----- INFORMATION GIVEN -----

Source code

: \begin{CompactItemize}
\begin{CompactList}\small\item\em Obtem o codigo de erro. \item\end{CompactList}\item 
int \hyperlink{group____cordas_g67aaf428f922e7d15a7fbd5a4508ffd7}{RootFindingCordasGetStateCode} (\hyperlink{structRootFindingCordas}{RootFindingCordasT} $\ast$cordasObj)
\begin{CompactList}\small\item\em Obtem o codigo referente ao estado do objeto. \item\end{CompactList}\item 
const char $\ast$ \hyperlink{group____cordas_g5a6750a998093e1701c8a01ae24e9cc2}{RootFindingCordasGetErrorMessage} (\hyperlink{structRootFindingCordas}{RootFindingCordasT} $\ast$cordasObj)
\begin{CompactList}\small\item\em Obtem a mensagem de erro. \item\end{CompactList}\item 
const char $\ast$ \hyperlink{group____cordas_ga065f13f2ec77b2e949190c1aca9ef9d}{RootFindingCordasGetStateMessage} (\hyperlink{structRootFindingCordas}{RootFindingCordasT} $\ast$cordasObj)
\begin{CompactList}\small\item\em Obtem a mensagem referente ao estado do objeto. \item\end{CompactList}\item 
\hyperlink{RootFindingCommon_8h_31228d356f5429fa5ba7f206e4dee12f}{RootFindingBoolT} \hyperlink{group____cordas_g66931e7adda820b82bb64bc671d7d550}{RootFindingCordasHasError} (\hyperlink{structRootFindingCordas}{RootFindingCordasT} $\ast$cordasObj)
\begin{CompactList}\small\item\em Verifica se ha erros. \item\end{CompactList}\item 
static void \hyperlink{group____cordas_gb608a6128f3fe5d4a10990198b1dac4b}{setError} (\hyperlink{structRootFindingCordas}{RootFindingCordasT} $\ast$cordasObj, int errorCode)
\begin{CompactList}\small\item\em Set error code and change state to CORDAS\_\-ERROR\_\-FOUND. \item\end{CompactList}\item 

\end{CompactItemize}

-----

-- EXERCISE --
Each line of the listing must appear in the answer exactly as above.

-- RESULT OF THE EXERCISE --
Source code

: \begin{CompactItemize}
\begin{CompactList}\small\item\em Obtem o codigo de erro. \item\end{CompactList}\item 
int \hyperlink{group____cordas_g67aaf428f922e7d15a7fbd5a4508ffd7}{RootFindingCordasGetStateCode} (\hyperlink{structRootFindingCordas}{RootFindingCordasT} $\ast$cordasObj)
\begin{CompactList}\small\item\em Obtem o codigo referente ao estado do objeto. \item\end{CompactList}\item 
const char $\ast$ \hyperlink{group____cordas_g5a6750a998093e1701c8a01ae24e9cc2}{RootFindingCordasGetErrorMessage} (\hyperlink{structRootFindingCordas}{RootFindingCordasT} $\ast$cordasObj)
\begin{CompactList}\small\item\em Obtem a mensagem de erro. \item\end{CompactList}\item 
const char $\ast$ \hyperlink{group____cordas_ga065f13f2ec77b2e949190c1aca9ef9d}{RootFindingCordasGetStateMessage} (\hyperlink{structRootFindingCordas}{RootFindingCordasT} $\ast$cordasObj)
\begin{CompactList}\small\item\em Obtem a mensagem referente ao estado do objeto. \item\end{CompactList}\item 
\hyperlink{RootFindingCommon_8h_31228d356f5429fa5ba7f206e4dee12f}{RootFindingBoolT} \hyperlink{group____cordas_g66931e7adda820b82bb64bc671d7d550}{RootFindingCordasHasError} (\hyperlink{structRootFindingCordas}{RootFindingCordasT} $\ast$cordasObj)
\begin{CompactList}\small\item\em Verifica se ha erros. \item\end{CompactList}\item 
static void \hyperlink{group____cordas_gb608a6128f3fe5d4a10990198b1dac4b}{setError} (\hyperlink{structRootFindingCordas}{RootFindingCordasT} $\ast$cordasObj, int errorCode)
\begin{CompactList}\small\item\em Set error code and change state to CORDAS\_\-ERROR\_\-FOUND. \item\end{CompactList}\item 

\end{CompactItemize}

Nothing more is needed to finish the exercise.